The liberal comedian has regularly broken Federal Election Commission rules limiting the total any one person can give to an individual candidate at $2,700 per election. The limit applies separately to primaries, runoffs and general elections.
“Nothing nefarious,” the outspoken star and Donald Trump arch-nemesis wrote in an email to the Post. “I was not choosing to over donate.
“If 2700 is the cut off — [candidates] should refund the money,” she wrote. “I don’t look to see who I can donate most to … I just donate assuming they do not accept what is over the limit.”

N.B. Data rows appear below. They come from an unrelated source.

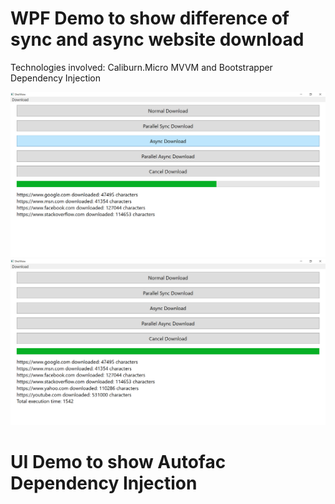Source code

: # WPF Demo to show difference of sync and async website download

Technologies involved:
Caliburn.Micro MVVM and Bootstrapper Dependency Injection

<img src="./Images/progressBar.png">

<img src="./Images/doneTime.png">

# UI Demo to show Autofac Dependency Injection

Alabama Sen. Doug Jones disclosed $4,700 from O’Donnell in his special general election bid last year against former GOP judge and accused child molester Roy Moore, his campaign filings show. Jones’ office didn’t return messages seeking comment.
Pennsylvania Rep. Conor Lamb reported $3,600 from O’Donnell for the special general election he won in a March upset, his filings show. He’s now running for a full two-year term in a different congressional district in November, and O’Donnell put up another $1,000 for that bid.
Lamb’s campaign manager said they will notify O’Donnell of her error and inform her that the extra $900 can be refunded or put toward the primary.
Filings show O’Donnell gave a combined $5,400 in contributions over the limit to the five candidates and used five different New York addresses and four variations of her name.